#### Record set

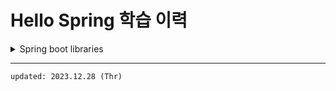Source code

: # Hello Spring 학습 이력

<details>
  <summary>Spring boot libraries</summary>

  - spring-boot-starter-web
    - spring-boot-start-tomcat: 톰캣 웹 서버
    - spring-webmvc: 스프링 웹 MVC
  - spring-boot-starter-thymeleaf: 템플릿 엔진 (View)
  - spring-boot-starter 
    - spring-boot
      - spring-core
    - spring-boot-starter-logging
      - 콘솔이 아닌 로그로 관리하는 것이 중요 에러를 그룹화 하는 등 사용성이 좋다
      - logback (slf4j를 구현한 기능 느낌)
      - slf4j (인터페이스)

<br />

- spring-boot-starter-test: 테스트 라이브러리
  - junit: 테스트 프레임워크
    - 버전 넘어가는 중 : 4 → 5
  - mockito: 목 라이브러리
  - assertj: 테스트 코드를 좀 더 편하게 작성하게 도와주는 라이브러리
  - spring-test: 스프링 통합 테스트 지원

<hr />
    
##### updated: 2023.12.28 (Thr)

</details>

<hr />

    updated: 2023.12.28 (Thr)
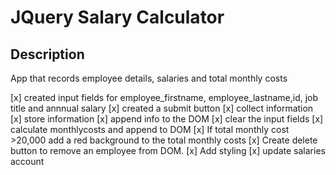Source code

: 
# JQuery Salary Calculator

## Description

App that records employee details, salaries and total monthly costs

[x] created input fields for employee_firstname, employee_lastname,id, job title and annnual salary
[x] created a submit button
    [x] collect information
    [x] store information
    [x] append info to the DOM
    [x] clear the input fields
[x] calculate monthlycosts and append to DOM
[x] If total monthly cost >20,000 add a red background to the total monthly costs
[x] Create delete button to remove an employee from DOM.
[x] Add styling
[x] update salaries account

########

— Task details —
Using the records above, print exactly the run of lines that starts with the line with "- logback (slf4j를 구현한 기능 느낌)" and goes on through the line with "## Description", pictures excluded.

— Task result —
      - logback (slf4j를 구현한 기능 느낌)
      - slf4j (인터페이스)

<br />

- spring-boot-starter-test: 테스트 라이브러리
  - junit: 테스트 프레임워크
    - 버전 넘어가는 중 : 4 → 5
  - mockito: 목 라이브러리
  - assertj: 테스트 코드를 좀 더 편하게 작성하게 도와주는 라이브러리
  - spring-test: 스프링 통합 테스트 지원

<hr />
    
##### updated: 2023.12.28 (Thr)

</details>

<hr />

    updated: 2023.12.28 (Thr)
Source code

: 
# JQuery Salary Calculator

## Description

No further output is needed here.